From: Jeff King <peff@peff.net>
To: Thomas Bock <bockthom@cs.uni-saarland.de>
Cc: Derrick Stolee <derrickstolee@github.com>,
Junio C Hamano <gitster@pobox.com>,
git@vger.kernel.org
Subject: Re: [PATCH v2 0/3] fixing some parse_commit() timestamp corner cases
Date: Tue, 25 Apr 2023 01:54:42 -0400 [thread overview]
Message-ID: <20230425055442.GA4015600@coredump.intra.peff.net> (raw)
In-Reply-To: <20230425055244.GA4014505@coredump.intra.peff.net>
On Tue, Apr 25, 2023 at 01:52:45AM -0400, Jeff King wrote:
> Here's a v2 of my series.
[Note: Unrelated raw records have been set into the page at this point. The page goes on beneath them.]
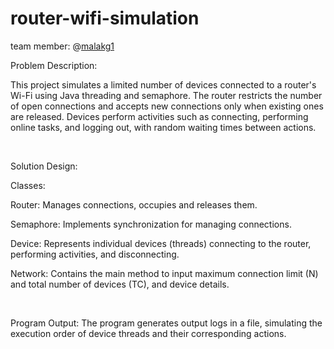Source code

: # router-wifi-simulation

team member: @[malakg1](https://github.com/malakg1)

Problem Description:

This project simulates a limited number of devices connected to a router's Wi-Fi using Java threading and semaphore. The router restricts the number of open connections and accepts new connections only when existing ones are released. Devices perform activities such as connecting, performing online tasks, and logging out, with random waiting times between actions.

<br>

Solution Design:

Classes:

  Router: Manages connections, occupies and releases them.
  
  Semaphore: Implements synchronization for managing connections.
  
  Device: Represents individual devices (threads) connecting to the router, performing activities, and disconnecting.
  
  Network: Contains the main method to input maximum connection limit (N) and total number of devices (TC), and device details.

  <br>
  
  
Program Output:
The program generates output logs in a file, simulating the execution order of device threads and their corresponding actions.


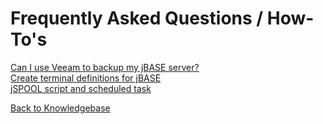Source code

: # Frequently Asked Questions / How-To's

<PageHeader />

[Can I use Veeam to backup my jBASE server?](./backups-using-veeam/README.md)  
[Create terminal definitions for jBASE](./../howto/create-terminal-definitions-for-jbase/README.md)  
[jSPOOL script and scheduled task](./jspool-script&scheduled-task/README.md)

[Back to Knowledgebase](./../README.md)

<PageFooter />
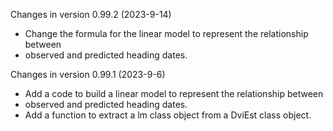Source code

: Changes in version 0.99.2 (2023-9-14)
+ Change the formula for the linear model to represent the relationship between
+ observed and predicted heading dates. 

Changes in version 0.99.1 (2023-9-6)
+ Add a code to build a linear model to represent the relationship between
+ observed and predicted heading dates. 
+ Add a function to extract a lm class object from a DviEst class object.
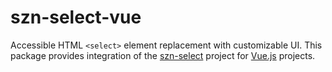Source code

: # szn-select-vue

Accessible HTML `<select>` element replacement with customizable UI. This
package provides integration of the
[szn-select](https://github.com/jurca/szn-select) project for
[Vue.js](https://vuejs.org/) projects.
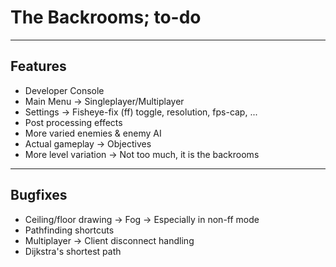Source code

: # The Backrooms; to-do

---
## Features
- Developer Console
- Main Menu
    -> Singleplayer/Multiplayer
- Settings
    -> Fisheye-fix (ff) toggle, resolution, fps-cap, ...
- Post processing effects
- More varied enemies & enemy AI
- Actual gameplay
    -> Objectives
- More level variation
    -> Not too much, it is the backrooms

---
## Bugfixes
- Ceiling/floor drawing
    -> Fog
    -> Especially in non-ff mode
- Pathfinding shortcuts
- Multiplayer
    -> Client disconnect handling
- Dijkstra's shortest path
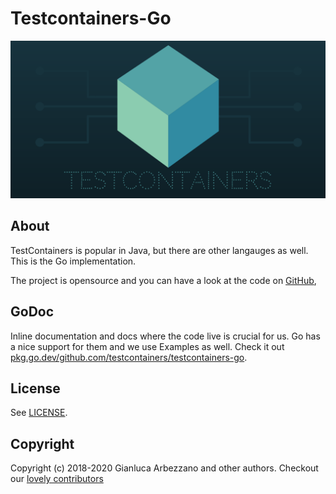 # Testcontainers-Go

![Testcontainers logo](./logo.png)

## About

TestContainers is popular in Java, but there are other langauges as well. This
is the Go implementation.

The project is opensource and you can have a look at the code on
[GitHub](httsp://github.com/testcontainers/testcontainers-go),

## GoDoc

Inline documentation and docs where the code live is crucial for us. Go has a
nice support for them and we use Examples as well. Check it out
[pkg.go.dev/github.com/testcontainers/testcontainers-go](https://pkg.go.dev/github.com/testcontainers/testcontainers-go?tab=doc).

## License

See [LICENSE](https://github.com/testcontainers/testcontainers-go/blob/master/LICENSE).

## Copyright

Copyright (c) 2018-2020 Gianluca Arbezzano and other authors.
Checkout our [lovely
contributors](https://github.com/testcontainers/testcontainers-java/graphs/contributors)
The behavior should be identical, but I've
> incorporated some comment and small code tweaks based on feedback from
> the first round.
>
> I also added a fourth patch which adds a new comment explaining some of
> the cases that were alluded to in the earlier round's patch 3.
>
> [1/4]: t4212: avoid putting git on left-hand side of pipe
> [2/4]: parse_commit(): parse timestamp from end of line
> [3/4]: parse_commit(): handle broken whitespace-only timestamp
> [4/4]: parse_commit(): describe more date-parsing failure modes
>
> commit.c | 47 +++++++++++++++++++++++++++++++++++-------
> t/t4212-log-corrupt.sh | 39 +++++++++++++++++++++++++++++++++--
> 2 files changed, 76 insertions(+), 10 deletions(-)
Whoops, forgot my range-diff (though nothing should be too surprising
based on the round 1 discussion):
1: 07932cf666 = 1: ac38ce133d t4212: avoid putting git on left-hand side of pipe
2: 7ee34c7d5f ! 2: f59e61262d parse_commit(): parse timestamp from end of line
@@ Commit message
parse back to the final ">". In theory we could use split_ident_line()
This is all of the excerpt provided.